Assigned task: If a line in the data below includes the string "left", please return a copy of it.

┌────────

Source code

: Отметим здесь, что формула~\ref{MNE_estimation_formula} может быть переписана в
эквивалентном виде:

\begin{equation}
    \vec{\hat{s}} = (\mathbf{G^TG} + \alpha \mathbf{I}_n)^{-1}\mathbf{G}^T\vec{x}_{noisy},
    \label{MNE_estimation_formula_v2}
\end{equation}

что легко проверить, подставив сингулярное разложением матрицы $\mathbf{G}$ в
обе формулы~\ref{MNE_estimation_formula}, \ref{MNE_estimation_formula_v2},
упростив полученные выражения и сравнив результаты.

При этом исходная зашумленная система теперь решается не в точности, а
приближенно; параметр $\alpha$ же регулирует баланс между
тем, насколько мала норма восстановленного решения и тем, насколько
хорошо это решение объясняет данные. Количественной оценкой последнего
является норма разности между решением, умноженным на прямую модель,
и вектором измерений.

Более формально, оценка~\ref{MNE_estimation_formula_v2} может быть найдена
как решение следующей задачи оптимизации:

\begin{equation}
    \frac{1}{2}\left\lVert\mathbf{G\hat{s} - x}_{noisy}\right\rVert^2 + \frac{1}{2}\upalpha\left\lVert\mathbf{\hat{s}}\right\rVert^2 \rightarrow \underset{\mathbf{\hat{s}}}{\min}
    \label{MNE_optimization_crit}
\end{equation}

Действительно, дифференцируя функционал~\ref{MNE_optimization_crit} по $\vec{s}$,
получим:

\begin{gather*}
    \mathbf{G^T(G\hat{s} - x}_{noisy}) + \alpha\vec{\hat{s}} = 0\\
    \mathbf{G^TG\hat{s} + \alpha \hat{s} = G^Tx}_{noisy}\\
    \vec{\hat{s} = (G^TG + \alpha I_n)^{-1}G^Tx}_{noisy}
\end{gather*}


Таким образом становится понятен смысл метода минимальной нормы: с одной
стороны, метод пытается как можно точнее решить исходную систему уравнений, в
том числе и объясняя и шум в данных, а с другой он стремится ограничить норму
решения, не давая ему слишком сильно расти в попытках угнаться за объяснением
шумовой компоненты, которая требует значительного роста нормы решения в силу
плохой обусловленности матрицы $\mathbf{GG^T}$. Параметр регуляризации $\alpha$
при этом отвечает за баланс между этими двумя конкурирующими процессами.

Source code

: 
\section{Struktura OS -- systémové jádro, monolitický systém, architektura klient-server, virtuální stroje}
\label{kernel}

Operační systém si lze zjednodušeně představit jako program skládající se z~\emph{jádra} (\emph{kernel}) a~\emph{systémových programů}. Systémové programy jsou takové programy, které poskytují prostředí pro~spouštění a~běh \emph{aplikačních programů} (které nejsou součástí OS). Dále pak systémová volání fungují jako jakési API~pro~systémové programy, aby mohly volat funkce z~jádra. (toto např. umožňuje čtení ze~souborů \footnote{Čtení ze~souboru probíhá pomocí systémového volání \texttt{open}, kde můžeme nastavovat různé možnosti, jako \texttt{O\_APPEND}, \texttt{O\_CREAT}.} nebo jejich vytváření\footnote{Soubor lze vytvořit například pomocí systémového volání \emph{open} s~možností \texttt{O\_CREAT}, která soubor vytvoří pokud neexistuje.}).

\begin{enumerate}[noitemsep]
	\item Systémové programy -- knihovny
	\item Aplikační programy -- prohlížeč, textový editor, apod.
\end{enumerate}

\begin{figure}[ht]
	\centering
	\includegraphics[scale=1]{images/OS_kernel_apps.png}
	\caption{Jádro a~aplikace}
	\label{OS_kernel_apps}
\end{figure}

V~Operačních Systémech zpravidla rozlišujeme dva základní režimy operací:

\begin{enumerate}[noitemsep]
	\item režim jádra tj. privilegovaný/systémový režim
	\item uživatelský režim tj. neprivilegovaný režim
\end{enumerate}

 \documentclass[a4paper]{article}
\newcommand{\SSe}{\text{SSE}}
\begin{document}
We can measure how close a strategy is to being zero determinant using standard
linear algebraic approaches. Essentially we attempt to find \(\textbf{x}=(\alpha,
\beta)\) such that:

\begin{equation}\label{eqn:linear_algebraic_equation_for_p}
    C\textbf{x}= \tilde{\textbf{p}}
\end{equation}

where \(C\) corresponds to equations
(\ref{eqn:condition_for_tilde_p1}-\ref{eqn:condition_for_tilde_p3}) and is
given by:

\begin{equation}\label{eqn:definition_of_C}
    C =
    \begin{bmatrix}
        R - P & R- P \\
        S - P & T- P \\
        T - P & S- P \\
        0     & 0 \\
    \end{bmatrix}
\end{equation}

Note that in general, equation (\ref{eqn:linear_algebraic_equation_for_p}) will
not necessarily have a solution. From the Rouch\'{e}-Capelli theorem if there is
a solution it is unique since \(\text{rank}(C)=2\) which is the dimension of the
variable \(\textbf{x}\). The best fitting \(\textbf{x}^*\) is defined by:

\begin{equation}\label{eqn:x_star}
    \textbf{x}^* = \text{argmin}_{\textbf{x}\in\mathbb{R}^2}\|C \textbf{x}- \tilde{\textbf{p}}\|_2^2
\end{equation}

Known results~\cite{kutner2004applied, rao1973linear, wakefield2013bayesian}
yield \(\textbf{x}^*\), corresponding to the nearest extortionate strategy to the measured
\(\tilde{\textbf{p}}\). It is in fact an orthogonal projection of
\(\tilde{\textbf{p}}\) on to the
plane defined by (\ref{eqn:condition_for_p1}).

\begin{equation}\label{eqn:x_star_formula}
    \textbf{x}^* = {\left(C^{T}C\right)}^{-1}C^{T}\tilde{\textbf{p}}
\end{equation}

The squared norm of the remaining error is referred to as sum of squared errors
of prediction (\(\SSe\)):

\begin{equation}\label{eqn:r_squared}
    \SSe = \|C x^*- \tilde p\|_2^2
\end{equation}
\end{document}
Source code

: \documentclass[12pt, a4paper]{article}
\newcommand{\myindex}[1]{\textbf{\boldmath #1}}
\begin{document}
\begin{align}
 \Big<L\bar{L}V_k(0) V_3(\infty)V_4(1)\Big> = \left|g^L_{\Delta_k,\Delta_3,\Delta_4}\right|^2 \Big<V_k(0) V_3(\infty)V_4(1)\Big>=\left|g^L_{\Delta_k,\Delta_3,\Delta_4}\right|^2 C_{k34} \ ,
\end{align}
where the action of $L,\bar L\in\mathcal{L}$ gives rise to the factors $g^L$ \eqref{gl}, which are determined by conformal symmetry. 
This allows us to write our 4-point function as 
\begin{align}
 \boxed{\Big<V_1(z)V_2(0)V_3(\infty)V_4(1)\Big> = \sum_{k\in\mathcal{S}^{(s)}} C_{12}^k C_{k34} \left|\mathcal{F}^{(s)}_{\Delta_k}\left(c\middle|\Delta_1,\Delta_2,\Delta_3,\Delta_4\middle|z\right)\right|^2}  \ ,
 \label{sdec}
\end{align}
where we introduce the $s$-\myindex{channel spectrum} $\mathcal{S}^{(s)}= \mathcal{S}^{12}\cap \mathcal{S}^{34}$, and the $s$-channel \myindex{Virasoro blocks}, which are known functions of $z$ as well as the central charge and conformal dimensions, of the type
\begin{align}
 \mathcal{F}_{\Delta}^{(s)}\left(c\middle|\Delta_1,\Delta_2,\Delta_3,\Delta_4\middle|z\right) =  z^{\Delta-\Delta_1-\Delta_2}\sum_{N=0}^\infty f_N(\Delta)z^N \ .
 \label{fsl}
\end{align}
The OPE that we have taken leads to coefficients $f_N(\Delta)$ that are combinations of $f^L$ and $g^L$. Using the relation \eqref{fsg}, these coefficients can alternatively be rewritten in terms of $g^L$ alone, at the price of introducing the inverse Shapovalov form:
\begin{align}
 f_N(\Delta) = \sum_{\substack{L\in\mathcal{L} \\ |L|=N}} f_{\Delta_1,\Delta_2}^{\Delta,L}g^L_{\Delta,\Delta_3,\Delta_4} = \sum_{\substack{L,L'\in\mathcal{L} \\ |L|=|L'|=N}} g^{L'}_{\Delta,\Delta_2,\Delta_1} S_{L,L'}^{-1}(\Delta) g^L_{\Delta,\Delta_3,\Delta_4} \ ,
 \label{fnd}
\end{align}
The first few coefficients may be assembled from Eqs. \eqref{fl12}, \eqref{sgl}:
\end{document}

└────────

Written response:
    \frac{1}{2}\left\lVert\mathbf{G\hat{s} - x}_{noisy}\right\rVert^2 + \frac{1}{2}\upalpha\left\lVert\mathbf{\hat{s}}\right\rVert^2 \rightarrow \underset{\mathbf{\hat{s}}}{\min}
    \textbf{x}^* = {\left(C^{T}C\right)}^{-1}C^{T}\tilde{\textbf{p}}
 \Big<L\bar{L}V_k(0) V_3(\infty)V_4(1)\Big> = \left|g^L_{\Delta_k,\Delta_3,\Delta_4}\right|^2 \Big<V_k(0) V_3(\infty)V_4(1)\Big>=\left|g^L_{\Delta_k,\Delta_3,\Delta_4}\right|^2 C_{k34} \ ,
 \boxed{\Big<V_1(z)V_2(0)V_3(\infty)V_4(1)\Big> = \sum_{k\in\mathcal{S}^{(s)}} C_{12}^k C_{k34} \left|\mathcal{F}^{(s)}_{\Delta_k}\left(c\middle|\Delta_1,\Delta_2,\Delta_3,\Delta_4\middle|z\right)\right|^2}  \ ,
 \mathcal{F}_{\Delta}^{(s)}\left(c\middle|\Delta_1,\Delta_2,\Delta_3,\Delta_4\middle|z\right) =  z^{\Delta-\Delta_1-\Delta_2}\sum_{N=0}^\infty f_N(\Delta)z^N \ .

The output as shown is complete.